José Edson foi investigado no caso conhecido como “Máfia do Fisco” e ficou afastado do cargo entre 2001 e 2005. Em 2006, a Sefaz decidiu pela reintegração do servidor, mas ele já havia falecido. No mesmo ano, a viúva passou a receber a pensão por morte. No entanto, em 2007, o benefício foi cancelado por decisão administrativa, conforme consta no processo.
No recurso, a viúva alegou viver em situação de vulnerabilidade econômica e de saúde. Patrícia disse enfrentar “quadro clínico ginecológico severo, agravado por miomas uterinos que evoluem progressivamente, necessitando de cirurgia de histerectomia com urgência”.
Ela também afirmou que a suspensão da pensão agravou sua situação social, dificultando a continuidade do tratamento médico e colocando em risco a permanência em sua única moradia, que é alvo de uma ação judicial em andamento na 4ª Vara de Família e Sucessões de Cuiabá.
Na decisão, a desembargadora avaliou que, embora a viúva tenha apresentado novos laudos médicos apontando a evolução do quadro ginecológico e a indicação de cirurgia, os documentos não configuram uma situação nova capaz de alterar o entendimento já adotado.
“[...] O estado de saúde da agravante — portadora de leiomiomas uterinos desde 2019 — já era fato notório e documentado nos autos originários, sendo objeto de alegações reiteradas ao longo da demanda.

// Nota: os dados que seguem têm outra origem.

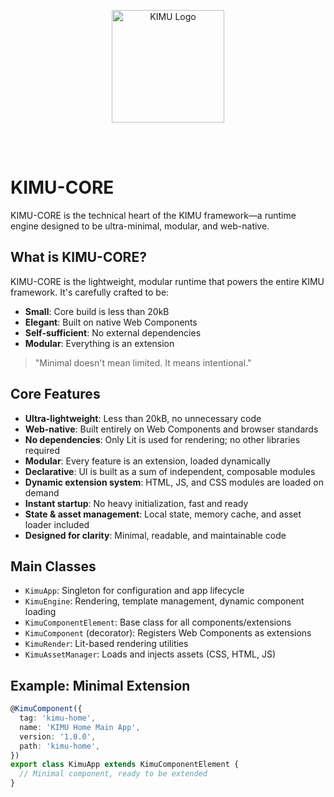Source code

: <p align="center">
  <img src="/images/logo_kimu.png" alt="KIMU Logo" width="180" />
</p>
<br>
<br>

# KIMU-CORE

KIMU-CORE is the technical heart of the KIMU framework—a runtime engine designed to be ultra-minimal, modular, and web-native.


## What is KIMU-CORE?

KIMU-CORE is the lightweight, modular runtime that powers the entire KIMU framework. It's carefully crafted to be:

- **Small**: Core build is less than 20kB
- **Elegant**: Built on native Web Components
- **Self-sufficient**: No external dependencies
- **Modular**: Everything is an extension

> "Minimal doesn't mean limited. It means intentional."


## Core Features

- **Ultra-lightweight**: Less than 20kB, no unnecessary code
- **Web-native**: Built entirely on Web Components and browser standards
- **No dependencies**: Only Lit is used for rendering; no other libraries required
- **Modular**: Every feature is an extension, loaded dynamically
- **Declarative**: UI is built as a sum of independent, composable modules
- **Dynamic extension system**: HTML, JS, and CSS modules are loaded on demand
- **Instant startup**: No heavy initialization, fast and ready
- **State & asset management**: Local state, memory cache, and asset loader included
- **Designed for clarity**: Minimal, readable, and maintainable code

## Main Classes

- `KimuApp`: Singleton for configuration and app lifecycle
- `KimuEngine`: Rendering, template management, dynamic component loading
- `KimuComponentElement`: Base class for all components/extensions
- `KimuComponent` (decorator): Registers Web Components as extensions
- `KimuRender`: Lit-based rendering utilities
- `KimuAssetManager`: Loads and injects assets (CSS, HTML, JS)

## Example: Minimal Extension

```typescript
@KimuComponent({
  tag: 'kimu-home',
  name: 'KIMU Home Main App',
  version: '1.0.0',
  path: 'kimu-home',
})
export class KimuApp extends KimuComponentElement {
  // Minimal component, ready to be extended
}
```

A simples reiteração de exames e laudos atualizados, sem que haja diagnóstico de emergência, internação, ou situação de risco iminente de morte, não configura urgência nova, atual ou extraordinária”, escreveu.
Sobre a alegação de risco de despejo, a magistrada afirmou que não foi apresentada prova de ordem judicial iminente de desocupação do imóvel. Segundo ela, a existência de uma ação judicial em andamento, por si só, não indica risco imediato de perda da moradia.
“No tocante ao periculum in mora, a decisão agravada foi clara e objetiva ao afastar a presença do risco concreto de dano irreparável. Ressaltou que a condição de saúde e a situação financeira da autora se estendem há anos, sem agravamento abrupto ou situação nova que justifique a antecipação de provimento judicial extremo”, afirmou.
“Ante o exposto, nego provimento ao recurso de agravo de instrumento, interposto por Patrícia Duque Silva Camargo, mantendo-se integralmente a decisão proferida pelo Juízo de primeiro grau, por seus próprios fundamentos, diante da ausência dos requisitos legais para concessão da tutela recursal pleiteada”, decidiu.